Full details on how to do this are at the bottom of the page on the Quick Start tab.

We encourage both vendors, open-source tools, and end users to verify their application security tools against the Benchmark. In order to ensure that the results are fair and useful, we ask that you follow a few simple rules when publishing results. We won’t recognize any results that aren’t easily reproducible:

  1. A description of the default “out-of-the-box” installation, version numbers, etc.
  2. Any and all configuration, tailoring, onboarding, etc. performed to make the tool run
  3. Any and all changes to default security rules, tests, or checks used to achieve the results
  4. Easily reproducible steps to run the tool

Reporting Format

The Benchmark includes tools to interpret raw tool output, compare it to the expected results, and generate summary charts and graphs. We use the following table format in order to capture all the information generated during the evaluation.

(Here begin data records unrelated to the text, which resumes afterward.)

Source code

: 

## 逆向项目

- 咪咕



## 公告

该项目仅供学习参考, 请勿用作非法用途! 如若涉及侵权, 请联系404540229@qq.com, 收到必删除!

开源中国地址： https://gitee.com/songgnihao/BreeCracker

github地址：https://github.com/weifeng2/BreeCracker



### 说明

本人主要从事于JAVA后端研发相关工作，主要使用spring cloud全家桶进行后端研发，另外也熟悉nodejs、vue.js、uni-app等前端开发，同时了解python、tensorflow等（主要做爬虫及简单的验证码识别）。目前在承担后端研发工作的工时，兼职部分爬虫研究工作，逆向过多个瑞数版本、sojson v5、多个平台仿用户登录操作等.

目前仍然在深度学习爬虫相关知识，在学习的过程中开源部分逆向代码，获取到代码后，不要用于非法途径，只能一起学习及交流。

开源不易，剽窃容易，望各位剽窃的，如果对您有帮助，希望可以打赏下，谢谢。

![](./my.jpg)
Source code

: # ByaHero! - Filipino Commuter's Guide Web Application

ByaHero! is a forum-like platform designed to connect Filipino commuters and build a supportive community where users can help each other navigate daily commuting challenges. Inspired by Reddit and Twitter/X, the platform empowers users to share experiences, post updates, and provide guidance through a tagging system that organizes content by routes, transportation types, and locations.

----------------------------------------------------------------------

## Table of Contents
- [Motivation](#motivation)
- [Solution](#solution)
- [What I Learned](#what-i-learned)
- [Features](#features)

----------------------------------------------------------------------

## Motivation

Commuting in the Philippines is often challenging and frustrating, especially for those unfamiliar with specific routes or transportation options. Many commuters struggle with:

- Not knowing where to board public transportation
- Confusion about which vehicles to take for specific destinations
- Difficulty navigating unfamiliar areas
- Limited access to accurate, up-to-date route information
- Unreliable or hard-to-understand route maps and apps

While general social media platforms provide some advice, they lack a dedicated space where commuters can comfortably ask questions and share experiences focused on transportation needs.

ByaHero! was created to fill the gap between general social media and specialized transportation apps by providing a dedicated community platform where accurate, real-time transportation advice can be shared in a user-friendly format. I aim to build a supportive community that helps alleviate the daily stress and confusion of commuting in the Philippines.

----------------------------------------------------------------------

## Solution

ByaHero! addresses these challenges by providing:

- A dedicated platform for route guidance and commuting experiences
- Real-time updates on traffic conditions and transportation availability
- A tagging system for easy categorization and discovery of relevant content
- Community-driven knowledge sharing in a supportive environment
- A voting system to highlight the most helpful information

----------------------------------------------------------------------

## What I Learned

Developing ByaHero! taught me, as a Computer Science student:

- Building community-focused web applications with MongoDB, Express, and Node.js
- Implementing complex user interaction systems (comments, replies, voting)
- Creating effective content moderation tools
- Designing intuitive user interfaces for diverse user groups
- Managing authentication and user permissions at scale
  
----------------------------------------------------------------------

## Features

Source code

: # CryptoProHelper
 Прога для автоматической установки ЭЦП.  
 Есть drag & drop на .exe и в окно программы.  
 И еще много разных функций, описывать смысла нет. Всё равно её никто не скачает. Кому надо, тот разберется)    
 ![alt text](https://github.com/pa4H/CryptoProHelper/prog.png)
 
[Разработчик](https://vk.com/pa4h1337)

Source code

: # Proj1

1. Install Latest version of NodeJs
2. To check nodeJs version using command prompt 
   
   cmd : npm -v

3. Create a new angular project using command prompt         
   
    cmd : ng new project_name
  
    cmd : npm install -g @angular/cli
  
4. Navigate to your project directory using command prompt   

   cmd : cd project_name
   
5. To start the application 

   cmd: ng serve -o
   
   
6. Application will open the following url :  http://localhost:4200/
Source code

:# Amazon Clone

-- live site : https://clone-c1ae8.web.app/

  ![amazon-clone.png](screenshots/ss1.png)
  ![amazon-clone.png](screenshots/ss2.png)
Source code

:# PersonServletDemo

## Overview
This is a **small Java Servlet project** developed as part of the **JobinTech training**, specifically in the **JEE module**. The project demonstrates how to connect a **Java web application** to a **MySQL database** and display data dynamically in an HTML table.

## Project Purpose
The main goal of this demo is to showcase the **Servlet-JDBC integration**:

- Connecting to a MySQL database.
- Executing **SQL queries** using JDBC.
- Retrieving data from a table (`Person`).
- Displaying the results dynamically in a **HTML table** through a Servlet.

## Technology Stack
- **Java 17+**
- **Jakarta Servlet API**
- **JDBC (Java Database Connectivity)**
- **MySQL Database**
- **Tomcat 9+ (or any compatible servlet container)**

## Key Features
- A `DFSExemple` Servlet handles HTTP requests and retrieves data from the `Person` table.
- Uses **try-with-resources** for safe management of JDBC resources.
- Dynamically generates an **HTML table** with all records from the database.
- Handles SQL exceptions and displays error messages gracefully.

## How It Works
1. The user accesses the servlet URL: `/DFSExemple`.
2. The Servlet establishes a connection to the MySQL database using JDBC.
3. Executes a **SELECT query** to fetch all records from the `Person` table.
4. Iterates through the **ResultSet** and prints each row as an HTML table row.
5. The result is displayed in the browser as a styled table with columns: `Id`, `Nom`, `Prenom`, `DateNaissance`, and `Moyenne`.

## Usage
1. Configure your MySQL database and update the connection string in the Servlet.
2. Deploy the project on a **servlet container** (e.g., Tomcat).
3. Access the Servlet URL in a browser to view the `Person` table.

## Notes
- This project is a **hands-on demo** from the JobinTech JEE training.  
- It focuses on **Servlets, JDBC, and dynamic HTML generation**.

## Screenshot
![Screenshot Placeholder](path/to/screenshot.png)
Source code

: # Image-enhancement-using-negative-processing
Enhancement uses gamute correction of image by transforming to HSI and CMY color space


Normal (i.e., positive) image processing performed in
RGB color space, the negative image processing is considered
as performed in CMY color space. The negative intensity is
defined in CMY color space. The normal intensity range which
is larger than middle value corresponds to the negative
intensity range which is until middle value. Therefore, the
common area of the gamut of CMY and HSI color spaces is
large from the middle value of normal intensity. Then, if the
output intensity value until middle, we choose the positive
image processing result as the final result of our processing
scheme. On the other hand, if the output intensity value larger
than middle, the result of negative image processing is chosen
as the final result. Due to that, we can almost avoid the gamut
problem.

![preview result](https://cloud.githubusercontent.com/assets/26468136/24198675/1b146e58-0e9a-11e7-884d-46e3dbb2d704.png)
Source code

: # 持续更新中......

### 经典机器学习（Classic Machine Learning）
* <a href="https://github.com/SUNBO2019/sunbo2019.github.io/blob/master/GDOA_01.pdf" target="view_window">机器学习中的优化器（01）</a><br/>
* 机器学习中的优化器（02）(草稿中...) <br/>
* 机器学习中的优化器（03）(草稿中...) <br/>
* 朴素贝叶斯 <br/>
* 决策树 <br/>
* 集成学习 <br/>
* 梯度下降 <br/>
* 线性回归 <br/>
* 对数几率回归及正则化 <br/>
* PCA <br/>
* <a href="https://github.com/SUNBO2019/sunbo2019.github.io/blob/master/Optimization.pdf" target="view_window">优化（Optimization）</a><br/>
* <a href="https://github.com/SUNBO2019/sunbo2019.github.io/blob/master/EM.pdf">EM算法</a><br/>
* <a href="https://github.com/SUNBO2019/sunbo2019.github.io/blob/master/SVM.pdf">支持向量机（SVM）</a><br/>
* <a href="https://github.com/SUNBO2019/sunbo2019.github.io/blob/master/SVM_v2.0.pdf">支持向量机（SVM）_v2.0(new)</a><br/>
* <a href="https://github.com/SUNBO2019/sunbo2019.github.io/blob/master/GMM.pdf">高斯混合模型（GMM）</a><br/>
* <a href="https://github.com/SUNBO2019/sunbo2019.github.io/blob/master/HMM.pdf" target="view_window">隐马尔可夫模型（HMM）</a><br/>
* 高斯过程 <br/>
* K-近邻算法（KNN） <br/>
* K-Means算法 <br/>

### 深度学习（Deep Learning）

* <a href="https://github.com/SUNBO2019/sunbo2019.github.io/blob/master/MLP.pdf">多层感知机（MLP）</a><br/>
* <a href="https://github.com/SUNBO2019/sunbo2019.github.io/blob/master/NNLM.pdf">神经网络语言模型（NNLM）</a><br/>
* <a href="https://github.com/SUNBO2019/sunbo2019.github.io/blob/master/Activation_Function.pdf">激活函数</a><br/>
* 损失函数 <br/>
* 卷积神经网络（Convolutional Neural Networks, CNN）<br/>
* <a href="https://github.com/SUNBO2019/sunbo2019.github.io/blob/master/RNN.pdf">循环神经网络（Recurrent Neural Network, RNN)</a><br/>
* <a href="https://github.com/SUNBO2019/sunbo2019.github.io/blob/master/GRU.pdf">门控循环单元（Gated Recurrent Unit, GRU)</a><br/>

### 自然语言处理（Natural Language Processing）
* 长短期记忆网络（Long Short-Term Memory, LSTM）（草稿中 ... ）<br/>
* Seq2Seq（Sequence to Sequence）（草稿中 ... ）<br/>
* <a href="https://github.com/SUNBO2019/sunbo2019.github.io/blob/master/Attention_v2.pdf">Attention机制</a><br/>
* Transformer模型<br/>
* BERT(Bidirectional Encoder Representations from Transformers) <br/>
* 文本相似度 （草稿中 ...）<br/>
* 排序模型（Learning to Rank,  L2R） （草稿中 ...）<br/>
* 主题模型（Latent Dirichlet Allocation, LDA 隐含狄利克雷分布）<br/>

Security Category TP FN TN FP Total TPR FPR Score
General security category for test cases. True Positives: Tests with real vulnerabilities that were correctly reported as vulnerable by the tool. False Negative: Tests with real vulnerabilities that were not correctly reported as vulnerable by the tool. True Negative: Tests with fake vulnerabilities that were correctly not reported as vulnerable by the tool. False Positive: Tests with fake vulnerabilities that were incorrectly reported as vulnerable by the tool. Total test cases for this category. True Positive Rate: TP / ( TP + FN ) - Also referred to as Recall, as defined at Wikipedia. False Positive Rate: FP / ( FP + TN ). Normalized distance from the “guess line” TPR - FPR.
Command Injection
  Total TP Total FN Total TN Total FP Total TC Average TPR Average FPR Average Score

Benchmark Validity

To be clear, the Benchmark tests are not exactly like real applications. The tests are derived from coding patterns observed in real applications, but the majority of them are considerably simpler than real applications. That is, most real-world applications will be considerably harder to successfully analyze than the OWASP Benchmark Test Suite. Although the tests are based on real code, it is possible that some tests may have coding patterns that don’t occur frequently in real code.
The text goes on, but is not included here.